Viola was busy with her notes. She was thumbing through the book and making some notations in it, every once in a while glancing over at me. I was sitting a few seats away from her.  I smiled at her. She leaned over to say something to me and then thought better of it and went back to her notes.
She called the class back and began to coach the next game. I can’t remember what it was, but I do remember her glancing at me a few times during it. Finally she leaned over and beckoned me to lean in to her. I leaned over and she said very matter-of-factly, almost off-handedly, “you realize you had a breakthrough there…”

“I know.” I said just as casually.
But I knew at a deep level something shifted.

She nodded, satisfied with my answer and went on with the class. We never spoke of it again.
I knew why Viola struggled with even mentioning it to me. She was worried I would be flattered by her noticing or seeing it as telling me ‘nice work’, putting me back into my (up until then ) very heavy Approval / Disapproval mindset.

My appearance as the wizard was a turning point. This was the beginning of my coming into my own with the work, and my development as an actor.
Up until that point, my work in one way or another was dependent on what other people, especially Viola thought of me. I wanted desperately to be a good actor, a good boy, a good teacher and a nice person and my effort to do anything in class was motivated by that approval/disapproval syndrome and I didn’t even realize it.

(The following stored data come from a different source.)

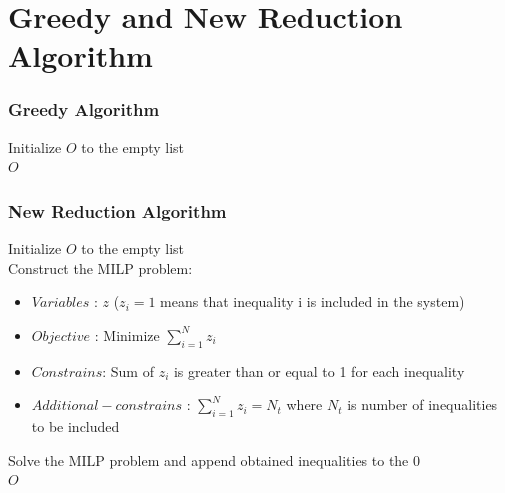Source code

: \documentclass{beamer}
\begin{document}
\section{Greedy and New Reduction Algorithm}

\begin{frame}
\footnotesize
\frametitle{Greedy Algorithm}
\begin{algorithm}[H]
    \DontPrintSemicolon
    \caption{Pseudo-code for Greedy Algorithm }
    \label{alg:greedy}
    Initialize $O$ to the empty list \\
    \Return $O$
\end{algorithm}

\end{frame}
\begin{frame}
\footnotesize
\frametitle{New Reduction Algorithm}
\begin{algorithm}[H]
    \DontPrintSemicolon
    \caption{Pseudo-code for New Reduction Algorithm }
    \label{alg:newreduction}
    Initialize $O$ to the empty list \\
    Construct the MILP problem: 
    \begin{itemize}
        \item $Variables$ : $z$ ($z_i =1 $ means that inequality i is included in the system) 
        \item $Objective$ : Minimize  $ \sum_{i=1}^{N} z_i $	
        \item $Constrains$: Sum of $z_i$ is greater than or equal to 1 for each inequality 
        \item $Additional-constrains$ : $ \sum_{i=1}^{N} z_i = N_t $ where $N_t$ is number of inequalities to be included
    \end{itemize}
    Solve the MILP problem and append obtained inequalities to the $0$ \\
    \Return $O$
\end{algorithm}

\end{frame}
\end{document}
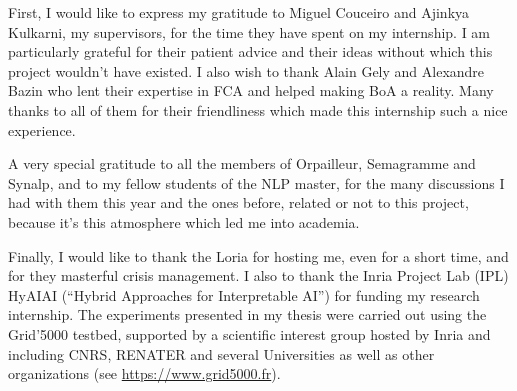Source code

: 
First, I would like to express my gratitude to Miguel Couceiro and Ajinkya Kulkarni, my supervisors, for the time they have spent on my internship.
I am particularly grateful for their patient advice and their ideas without which this project wouldn't have existed.
I also wish to thank Alain Gely and Alexandre Bazin who lent their expertise in FCA and helped making BoA a reality.
Many thanks to all of them for their friendliness which made this internship such a nice experience.

A very special gratitude to all the members of Orpailleur, Semagramme and Synalp, and to my fellow students of the NLP master, for the many discussions I had with them this year and the ones before, related or not to this project, because it's this atmosphere which led me into academia. 

Finally, I would like to thank the Loria for hosting me, even for a short time, and for they masterful crisis management.
I also to thank the Inria Project Lab (IPL) HyAIAI (``Hybrid Approaches for Interpretable AI'') for funding my research internship.
The experiments presented in my thesis were carried out using the Grid'5000 testbed, supported by a scientific interest group hosted by Inria and including CNRS, RENATER and several Universities as well as other organizations (see \url{https://www.grid5000.fr}).




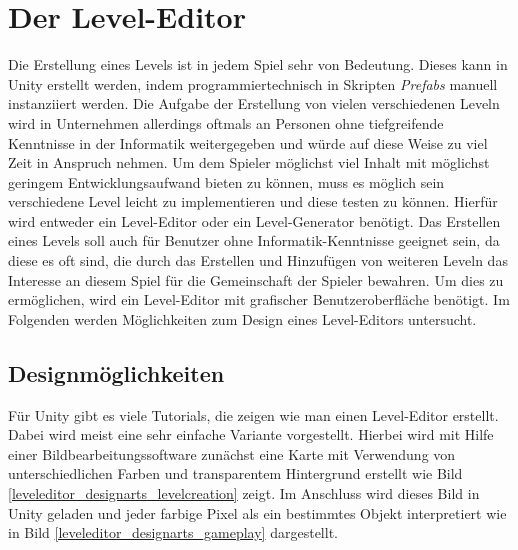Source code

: \section{Der Level-Editor} \label{leveleditor}
Die Erstellung eines Levels ist in jedem Spiel sehr von Bedeutung. Dieses kann in Unity erstellt werden, indem programmiertechnisch in Skripten \textit{Prefabs} manuell instanziiert werden. Die Aufgabe der Erstellung von vielen verschiedenen Leveln wird in Unternehmen allerdings oftmals an Personen ohne tiefgreifende Kenntnisse in der Informatik weitergegeben und würde auf diese Weise zu viel Zeit in Anspruch nehmen. Um dem Spieler möglichst viel Inhalt mit möglichst geringem Entwicklungsaufwand bieten zu können, muss es möglich sein verschiedene Level leicht zu implementieren und diese testen zu können. Hierfür wird entweder ein Level-Editor oder ein Level-Generator benötigt. Das Erstellen eines Levels soll auch für Benutzer ohne Informatik-Kenntnisse geeignet sein, da diese es oft sind, die durch das Erstellen und Hinzufügen von weiteren Leveln das Interesse an diesem Spiel für die Gemeinschaft der Spieler bewahren. Um dies zu ermöglichen, wird ein Level-Editor mit grafischer Benutzeroberfläche benötigt. Im Folgenden werden Möglichkeiten zum Design eines Level-Editors untersucht. 

\subsection{Designmöglichkeiten}
Für Unity gibt es viele Tutorials, die zeigen wie man einen Level-Editor erstellt. Dabei wird meist eine sehr einfache Variante vorgestellt. Hierbei wird mit Hilfe einer Bildbearbeitungssoftware zunächst eine Karte mit Verwendung von unterschiedlichen Farben und transparentem Hintergrund erstellt wie Bild \ref{leveleditor_designarts_levelcreation} zeigt. Im Anschluss wird dieses Bild in Unity geladen und jeder farbige Pixel als ein bestimmtes Objekt interpretiert wie in Bild \ref{leveleditor_designarts_gameplay} dargestellt.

Viola did, but she was not about to tell me how to transcend it. She would tell me many things, but never how to do something or praise me for good work in her workshop. I occasionally had flashes good work but it was just a brief respite from my constant prison of approval/disapproval.  She would coach and patiently wait for it to happen to me. And two years in, happen to me it did.

What happened to me that day was this: I gave up the crutch of needing to have something to ‘go with’ onstage - Of having to come on prepared in some way (playwriting) and replaced it with nothing.
Viola was still my teacher and I her student and I believe that day is where our real friendship began.  I became a seeker and fellow player, no longer working for her approval, but for the sheer thrill of that moment of receiving what you need in the space.

What I realized then and from then on, was that stepping out into the unknown will make you available to receive the gift of true spontaneity and you will receive what you need in the moment. It will come to you in a flash! No fear, no pride, nothing but the joy of discovery of the thing itself.

When I leapt onto stage, it was not in defiance of failing. It was not with the expectation of success. It was not to gain the respect of my teacher or fellow students. It was to enter the unknown with confidence that something will happen without having to bring it with me. What shows up in the space is the right thing, no matter what it is.

Others have said it in other ways. “The Universe will provide”, “Let go and let God.”
For me, experiencing the gift of true improvisation by “letting the space support you” is my clarion call.